Items listed in a dataset
Segment Open

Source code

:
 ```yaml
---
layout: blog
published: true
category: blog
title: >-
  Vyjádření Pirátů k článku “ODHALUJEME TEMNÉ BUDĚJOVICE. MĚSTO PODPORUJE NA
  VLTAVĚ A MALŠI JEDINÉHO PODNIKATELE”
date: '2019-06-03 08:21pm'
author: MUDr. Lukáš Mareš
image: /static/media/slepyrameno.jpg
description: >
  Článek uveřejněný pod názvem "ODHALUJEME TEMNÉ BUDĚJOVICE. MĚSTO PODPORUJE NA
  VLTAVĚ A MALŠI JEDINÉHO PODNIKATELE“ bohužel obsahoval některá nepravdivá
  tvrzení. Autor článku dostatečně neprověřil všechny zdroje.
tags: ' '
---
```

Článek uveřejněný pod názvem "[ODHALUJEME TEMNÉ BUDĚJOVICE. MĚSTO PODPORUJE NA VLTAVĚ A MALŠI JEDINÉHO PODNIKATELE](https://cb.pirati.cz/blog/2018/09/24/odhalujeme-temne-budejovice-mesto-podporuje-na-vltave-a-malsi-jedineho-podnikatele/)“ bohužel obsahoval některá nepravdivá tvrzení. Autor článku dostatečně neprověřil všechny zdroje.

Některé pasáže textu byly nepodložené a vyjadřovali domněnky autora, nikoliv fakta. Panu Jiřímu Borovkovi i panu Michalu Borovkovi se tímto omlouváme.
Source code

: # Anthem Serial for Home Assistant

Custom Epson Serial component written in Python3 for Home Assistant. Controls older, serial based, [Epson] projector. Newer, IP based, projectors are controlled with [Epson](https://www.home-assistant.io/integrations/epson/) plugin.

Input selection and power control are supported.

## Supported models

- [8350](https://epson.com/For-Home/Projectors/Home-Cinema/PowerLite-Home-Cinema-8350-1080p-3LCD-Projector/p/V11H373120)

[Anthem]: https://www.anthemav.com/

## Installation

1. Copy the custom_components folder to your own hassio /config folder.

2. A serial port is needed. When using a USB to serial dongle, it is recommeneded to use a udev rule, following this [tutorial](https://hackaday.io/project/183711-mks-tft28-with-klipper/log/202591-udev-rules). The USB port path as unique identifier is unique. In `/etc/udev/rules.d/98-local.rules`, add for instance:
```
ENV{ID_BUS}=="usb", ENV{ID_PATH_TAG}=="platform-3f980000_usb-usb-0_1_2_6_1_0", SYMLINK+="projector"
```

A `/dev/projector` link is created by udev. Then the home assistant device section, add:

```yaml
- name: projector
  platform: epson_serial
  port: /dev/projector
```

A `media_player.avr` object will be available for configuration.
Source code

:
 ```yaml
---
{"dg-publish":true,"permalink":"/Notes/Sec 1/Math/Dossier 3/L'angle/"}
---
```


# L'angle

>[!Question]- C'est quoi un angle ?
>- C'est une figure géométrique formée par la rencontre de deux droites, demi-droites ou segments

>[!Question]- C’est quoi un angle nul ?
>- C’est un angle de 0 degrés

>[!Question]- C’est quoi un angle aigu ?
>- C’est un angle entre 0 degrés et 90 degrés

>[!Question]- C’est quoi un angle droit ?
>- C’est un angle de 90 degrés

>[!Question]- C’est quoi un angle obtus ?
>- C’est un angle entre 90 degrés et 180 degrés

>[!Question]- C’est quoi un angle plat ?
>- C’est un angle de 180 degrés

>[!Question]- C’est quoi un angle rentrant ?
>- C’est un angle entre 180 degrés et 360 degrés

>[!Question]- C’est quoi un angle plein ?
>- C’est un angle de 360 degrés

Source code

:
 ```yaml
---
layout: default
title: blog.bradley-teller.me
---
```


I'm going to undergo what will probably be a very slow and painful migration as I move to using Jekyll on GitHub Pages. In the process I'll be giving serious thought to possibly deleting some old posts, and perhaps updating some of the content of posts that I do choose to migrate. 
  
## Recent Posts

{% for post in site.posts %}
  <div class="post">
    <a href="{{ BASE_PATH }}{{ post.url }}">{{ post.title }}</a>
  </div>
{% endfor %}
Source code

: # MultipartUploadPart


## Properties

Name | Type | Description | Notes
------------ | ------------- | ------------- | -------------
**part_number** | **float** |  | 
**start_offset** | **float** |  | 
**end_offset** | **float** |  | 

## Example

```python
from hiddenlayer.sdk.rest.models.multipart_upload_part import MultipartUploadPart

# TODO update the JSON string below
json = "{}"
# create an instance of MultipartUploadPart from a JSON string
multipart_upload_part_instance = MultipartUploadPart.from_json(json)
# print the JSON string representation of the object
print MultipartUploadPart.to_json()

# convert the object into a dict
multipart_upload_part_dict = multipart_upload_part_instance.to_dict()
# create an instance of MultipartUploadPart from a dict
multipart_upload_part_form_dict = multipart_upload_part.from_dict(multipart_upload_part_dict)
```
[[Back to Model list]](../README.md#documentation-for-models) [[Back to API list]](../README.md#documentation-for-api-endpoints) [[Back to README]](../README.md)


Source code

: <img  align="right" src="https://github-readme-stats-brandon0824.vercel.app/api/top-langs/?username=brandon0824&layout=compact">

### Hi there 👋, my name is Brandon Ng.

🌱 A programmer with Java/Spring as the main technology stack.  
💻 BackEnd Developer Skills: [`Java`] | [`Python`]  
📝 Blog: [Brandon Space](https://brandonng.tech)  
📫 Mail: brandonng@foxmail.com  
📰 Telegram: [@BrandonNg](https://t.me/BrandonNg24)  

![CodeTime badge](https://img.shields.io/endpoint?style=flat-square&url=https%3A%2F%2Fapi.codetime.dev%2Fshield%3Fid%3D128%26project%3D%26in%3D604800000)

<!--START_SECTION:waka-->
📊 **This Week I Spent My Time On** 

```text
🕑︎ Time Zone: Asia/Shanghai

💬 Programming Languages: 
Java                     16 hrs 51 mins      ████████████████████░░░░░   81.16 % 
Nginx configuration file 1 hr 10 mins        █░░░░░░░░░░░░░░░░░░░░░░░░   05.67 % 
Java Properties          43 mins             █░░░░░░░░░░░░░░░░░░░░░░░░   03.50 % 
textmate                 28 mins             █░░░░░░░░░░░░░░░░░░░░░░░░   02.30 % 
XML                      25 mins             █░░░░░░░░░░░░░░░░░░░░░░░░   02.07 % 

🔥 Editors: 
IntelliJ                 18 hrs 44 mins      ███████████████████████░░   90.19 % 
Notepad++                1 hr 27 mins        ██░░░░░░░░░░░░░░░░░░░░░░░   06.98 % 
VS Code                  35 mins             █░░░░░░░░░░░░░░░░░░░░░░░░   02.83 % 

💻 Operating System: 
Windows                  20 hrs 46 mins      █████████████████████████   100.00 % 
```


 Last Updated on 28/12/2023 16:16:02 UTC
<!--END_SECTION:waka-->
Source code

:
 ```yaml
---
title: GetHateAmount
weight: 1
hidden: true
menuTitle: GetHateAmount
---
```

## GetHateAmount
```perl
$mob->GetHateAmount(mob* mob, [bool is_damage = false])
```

Segment Closed

> _TO DO_
Please restate the records word for word. Go from the first line to the line with "Serial for Home Assistant" and include both.

> _REPLY_
Source code

:
 ```yaml
---
layout: blog
published: true
category: blog
title: >-
  Vyjádření Pirátů k článku “ODHALUJEME TEMNÉ BUDĚJOVICE. MĚSTO PODPORUJE NA
  VLTAVĚ A MALŠI JEDINÉHO PODNIKATELE”
date: '2019-06-03 08:21pm'
author: MUDr. Lukáš Mareš
image: /static/media/slepyrameno.jpg
description: >
  Článek uveřejněný pod názvem "ODHALUJEME TEMNÉ BUDĚJOVICE. MĚSTO PODPORUJE NA
  VLTAVĚ A MALŠI JEDINÉHO PODNIKATELE“ bohužel obsahoval některá nepravdivá
  tvrzení. Autor článku dostatečně neprověřil všechny zdroje.
tags: ' '
---
```

Článek uveřejněný pod názvem "[ODHALUJEME TEMNÉ BUDĚJOVICE. MĚSTO PODPORUJE NA VLTAVĚ A MALŠI JEDINÉHO PODNIKATELE](https://cb.pirati.cz/blog/2018/09/24/odhalujeme-temne-budejovice-mesto-podporuje-na-vltave-a-malsi-jedineho-podnikatele/)“ bohužel obsahoval některá nepravdivá tvrzení. Autor článku dostatečně neprověřil všechny zdroje.

Některé pasáže textu byly nepodložené a vyjadřovali domněnky autora, nikoliv fakta. Panu Jiřímu Borovkovi i panu Michalu Borovkovi se tímto omlouváme.
Source code

: # Anthem Serial for Home Assistant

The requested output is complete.